I would disagree 100%.  You're assuming that priority one for any commercial
use of Tomcat is maximizing search engine placement for a given URL.  I
would be surprised if, out of all the people using Tomcat in a commercial
situation, that was priority one for more than .1% or so.

We're selling our applications like crazy, which use Tomcat, but then again,
we use Apache as a rule for things on port 80.  As far as we're concerned,
Tomcat is perfect.

John

-----Original Message-----
From: neal [mailto:[EMAIL PROTECTED]] 
Sent: Thursday, January 09, 2003 2:18 AM
To: Tomcat Users List
Subject: RE: RewriteRules and Standalone Tomcat


Well, a few things come to mind.

1. A comparison was made - using tomcat as a web server is like racing a mac
truck.  Well, for someone new to tomcat and apache (I just arrived from
microsoft/iis land) the correct usage pattern was less than obvious ... I
just knew that most people used tomcat/apache.  I could have never
anticipated this sort of issue.  If this sort of issue is defended by the
community (302s etc) then there should be a blatant disclaimer when
downloading the standalone that it is not intended for production use.

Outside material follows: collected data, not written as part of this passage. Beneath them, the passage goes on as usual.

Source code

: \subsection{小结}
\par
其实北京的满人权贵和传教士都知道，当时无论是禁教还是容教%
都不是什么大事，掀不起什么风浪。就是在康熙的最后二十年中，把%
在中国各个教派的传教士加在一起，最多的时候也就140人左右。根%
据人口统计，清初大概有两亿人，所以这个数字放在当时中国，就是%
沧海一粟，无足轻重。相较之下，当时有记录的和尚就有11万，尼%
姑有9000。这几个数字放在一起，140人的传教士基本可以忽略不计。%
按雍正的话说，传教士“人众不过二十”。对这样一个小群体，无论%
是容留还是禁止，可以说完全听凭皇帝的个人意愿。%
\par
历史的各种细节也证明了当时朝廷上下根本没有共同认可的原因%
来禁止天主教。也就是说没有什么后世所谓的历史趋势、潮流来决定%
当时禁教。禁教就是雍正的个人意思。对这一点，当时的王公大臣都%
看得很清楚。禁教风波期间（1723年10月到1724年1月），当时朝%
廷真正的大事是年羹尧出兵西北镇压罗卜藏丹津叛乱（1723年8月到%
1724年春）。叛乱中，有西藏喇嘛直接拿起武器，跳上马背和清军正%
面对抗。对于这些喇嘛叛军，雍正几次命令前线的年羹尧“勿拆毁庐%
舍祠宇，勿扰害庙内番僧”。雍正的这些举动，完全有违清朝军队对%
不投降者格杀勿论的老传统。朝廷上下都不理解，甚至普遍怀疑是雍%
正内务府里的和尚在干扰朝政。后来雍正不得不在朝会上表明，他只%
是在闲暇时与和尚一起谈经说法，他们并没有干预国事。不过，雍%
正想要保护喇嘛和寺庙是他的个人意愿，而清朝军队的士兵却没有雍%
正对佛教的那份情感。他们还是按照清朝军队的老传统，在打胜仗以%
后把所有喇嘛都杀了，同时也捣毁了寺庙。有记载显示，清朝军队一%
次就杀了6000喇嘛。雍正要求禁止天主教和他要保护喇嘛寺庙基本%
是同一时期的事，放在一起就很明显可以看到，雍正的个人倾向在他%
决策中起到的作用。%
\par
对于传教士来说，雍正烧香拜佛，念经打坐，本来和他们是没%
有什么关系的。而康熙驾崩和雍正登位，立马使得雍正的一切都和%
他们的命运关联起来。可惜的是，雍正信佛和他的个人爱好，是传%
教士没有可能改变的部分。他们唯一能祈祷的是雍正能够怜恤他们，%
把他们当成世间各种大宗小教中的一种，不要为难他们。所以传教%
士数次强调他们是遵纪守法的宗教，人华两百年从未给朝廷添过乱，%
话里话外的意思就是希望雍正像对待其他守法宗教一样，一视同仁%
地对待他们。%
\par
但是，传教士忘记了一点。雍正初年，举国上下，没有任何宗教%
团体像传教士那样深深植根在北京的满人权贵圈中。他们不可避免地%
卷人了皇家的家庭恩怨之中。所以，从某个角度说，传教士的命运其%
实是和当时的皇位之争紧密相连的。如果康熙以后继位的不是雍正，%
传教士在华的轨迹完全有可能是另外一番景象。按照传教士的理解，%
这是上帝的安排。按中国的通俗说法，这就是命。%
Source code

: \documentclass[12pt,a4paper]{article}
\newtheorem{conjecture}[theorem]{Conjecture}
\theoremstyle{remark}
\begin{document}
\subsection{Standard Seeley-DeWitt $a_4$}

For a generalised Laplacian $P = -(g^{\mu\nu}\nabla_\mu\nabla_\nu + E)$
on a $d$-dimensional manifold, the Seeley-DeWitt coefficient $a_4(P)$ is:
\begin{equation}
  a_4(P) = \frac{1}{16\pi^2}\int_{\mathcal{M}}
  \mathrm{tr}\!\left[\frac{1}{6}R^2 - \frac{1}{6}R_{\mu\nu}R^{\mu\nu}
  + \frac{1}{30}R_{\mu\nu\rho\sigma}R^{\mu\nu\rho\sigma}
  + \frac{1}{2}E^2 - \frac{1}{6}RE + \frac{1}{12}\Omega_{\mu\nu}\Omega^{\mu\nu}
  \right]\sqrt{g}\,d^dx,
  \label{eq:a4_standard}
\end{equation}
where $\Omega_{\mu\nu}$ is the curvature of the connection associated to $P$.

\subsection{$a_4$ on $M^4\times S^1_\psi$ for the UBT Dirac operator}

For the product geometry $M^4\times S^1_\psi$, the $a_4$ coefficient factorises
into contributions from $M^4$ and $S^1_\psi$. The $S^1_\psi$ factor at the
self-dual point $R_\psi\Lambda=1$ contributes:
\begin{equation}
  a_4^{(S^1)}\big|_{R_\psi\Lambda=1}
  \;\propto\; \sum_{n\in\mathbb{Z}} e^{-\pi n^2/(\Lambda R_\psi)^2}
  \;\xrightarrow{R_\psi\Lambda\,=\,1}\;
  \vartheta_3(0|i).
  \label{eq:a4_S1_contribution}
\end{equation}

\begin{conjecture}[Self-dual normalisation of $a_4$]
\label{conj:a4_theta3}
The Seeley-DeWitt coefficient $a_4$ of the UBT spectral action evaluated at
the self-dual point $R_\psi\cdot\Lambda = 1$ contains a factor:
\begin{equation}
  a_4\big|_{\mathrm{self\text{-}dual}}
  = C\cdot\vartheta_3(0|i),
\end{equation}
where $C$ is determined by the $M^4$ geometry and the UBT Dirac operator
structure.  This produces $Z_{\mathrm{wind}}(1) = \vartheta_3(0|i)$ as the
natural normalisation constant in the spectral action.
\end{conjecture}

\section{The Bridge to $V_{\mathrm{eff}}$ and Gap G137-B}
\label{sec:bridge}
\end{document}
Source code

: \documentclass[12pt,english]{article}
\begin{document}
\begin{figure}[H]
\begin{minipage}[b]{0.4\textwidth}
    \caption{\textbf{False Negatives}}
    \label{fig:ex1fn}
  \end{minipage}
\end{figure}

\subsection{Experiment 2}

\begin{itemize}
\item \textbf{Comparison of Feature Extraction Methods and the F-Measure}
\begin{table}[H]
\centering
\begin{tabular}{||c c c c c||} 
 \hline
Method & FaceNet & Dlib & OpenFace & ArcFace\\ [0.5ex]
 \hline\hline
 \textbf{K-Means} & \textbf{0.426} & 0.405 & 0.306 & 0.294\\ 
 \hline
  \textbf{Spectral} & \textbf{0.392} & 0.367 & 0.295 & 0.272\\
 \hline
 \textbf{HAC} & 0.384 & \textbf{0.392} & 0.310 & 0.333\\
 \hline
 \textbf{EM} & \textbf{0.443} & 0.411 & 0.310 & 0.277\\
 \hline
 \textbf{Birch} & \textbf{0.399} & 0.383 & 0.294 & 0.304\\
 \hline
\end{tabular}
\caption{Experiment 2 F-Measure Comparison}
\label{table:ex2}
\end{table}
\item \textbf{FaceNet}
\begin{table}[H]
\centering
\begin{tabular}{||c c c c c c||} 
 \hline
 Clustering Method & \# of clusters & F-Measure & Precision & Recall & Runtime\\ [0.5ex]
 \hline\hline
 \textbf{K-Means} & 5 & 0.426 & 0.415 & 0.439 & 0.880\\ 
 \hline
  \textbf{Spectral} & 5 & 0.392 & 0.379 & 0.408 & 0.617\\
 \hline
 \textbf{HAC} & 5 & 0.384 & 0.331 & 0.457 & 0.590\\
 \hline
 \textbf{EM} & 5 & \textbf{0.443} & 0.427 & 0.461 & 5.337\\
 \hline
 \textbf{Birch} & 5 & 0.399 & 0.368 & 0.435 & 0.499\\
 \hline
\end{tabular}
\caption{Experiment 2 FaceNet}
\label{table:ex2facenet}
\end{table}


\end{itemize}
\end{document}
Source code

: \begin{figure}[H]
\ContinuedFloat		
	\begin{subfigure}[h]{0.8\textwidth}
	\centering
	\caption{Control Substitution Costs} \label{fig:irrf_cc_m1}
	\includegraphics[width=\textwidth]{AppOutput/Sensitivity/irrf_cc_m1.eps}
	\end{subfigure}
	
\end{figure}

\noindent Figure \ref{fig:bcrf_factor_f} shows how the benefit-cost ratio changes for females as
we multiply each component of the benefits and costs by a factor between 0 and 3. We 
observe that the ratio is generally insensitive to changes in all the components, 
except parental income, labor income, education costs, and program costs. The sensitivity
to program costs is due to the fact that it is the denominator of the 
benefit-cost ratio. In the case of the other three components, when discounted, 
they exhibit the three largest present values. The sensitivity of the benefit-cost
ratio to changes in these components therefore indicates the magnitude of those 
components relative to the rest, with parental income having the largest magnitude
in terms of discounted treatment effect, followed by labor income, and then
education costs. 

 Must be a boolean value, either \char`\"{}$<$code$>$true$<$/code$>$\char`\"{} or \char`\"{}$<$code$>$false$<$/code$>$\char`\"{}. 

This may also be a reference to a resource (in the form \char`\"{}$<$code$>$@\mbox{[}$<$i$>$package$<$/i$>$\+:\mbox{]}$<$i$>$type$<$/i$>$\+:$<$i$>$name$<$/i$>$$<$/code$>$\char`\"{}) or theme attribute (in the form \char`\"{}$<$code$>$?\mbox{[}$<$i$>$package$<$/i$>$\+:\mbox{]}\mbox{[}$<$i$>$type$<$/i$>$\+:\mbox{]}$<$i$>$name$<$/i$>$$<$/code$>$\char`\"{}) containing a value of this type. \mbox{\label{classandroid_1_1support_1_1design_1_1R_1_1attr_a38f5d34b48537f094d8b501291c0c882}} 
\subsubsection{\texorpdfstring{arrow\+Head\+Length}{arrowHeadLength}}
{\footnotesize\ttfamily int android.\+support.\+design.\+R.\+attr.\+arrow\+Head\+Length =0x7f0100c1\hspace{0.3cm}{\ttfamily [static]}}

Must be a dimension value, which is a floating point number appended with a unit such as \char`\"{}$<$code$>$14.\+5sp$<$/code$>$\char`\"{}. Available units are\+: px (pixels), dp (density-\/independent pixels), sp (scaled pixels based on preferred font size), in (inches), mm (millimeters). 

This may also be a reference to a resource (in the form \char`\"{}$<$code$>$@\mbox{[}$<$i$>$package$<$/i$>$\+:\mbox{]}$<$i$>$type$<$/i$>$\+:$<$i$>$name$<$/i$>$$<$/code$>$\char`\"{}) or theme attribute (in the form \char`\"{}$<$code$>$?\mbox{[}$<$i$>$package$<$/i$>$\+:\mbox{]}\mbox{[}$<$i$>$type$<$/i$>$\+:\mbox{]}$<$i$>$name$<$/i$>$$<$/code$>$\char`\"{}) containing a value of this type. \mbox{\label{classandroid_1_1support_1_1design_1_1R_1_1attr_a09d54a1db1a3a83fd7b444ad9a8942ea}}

2. As to teh chicken and egg analogy - that's a good point - "does theory or
an unfortunate reality dictate the direction of the product?" I guess I
would defer to point #1.  If the product is not going to address the very
real issues of production use, it should make it clear to users that it is
not indended for production use.  Granted the ideal is to sluff off such
petty and rediculous issues put forth by the search engine defenses, but at
the end of that argument the issue still exists as does the sobering fact
that this will be a significant problem for anyone who chooses to deploy a
commercial application using the product.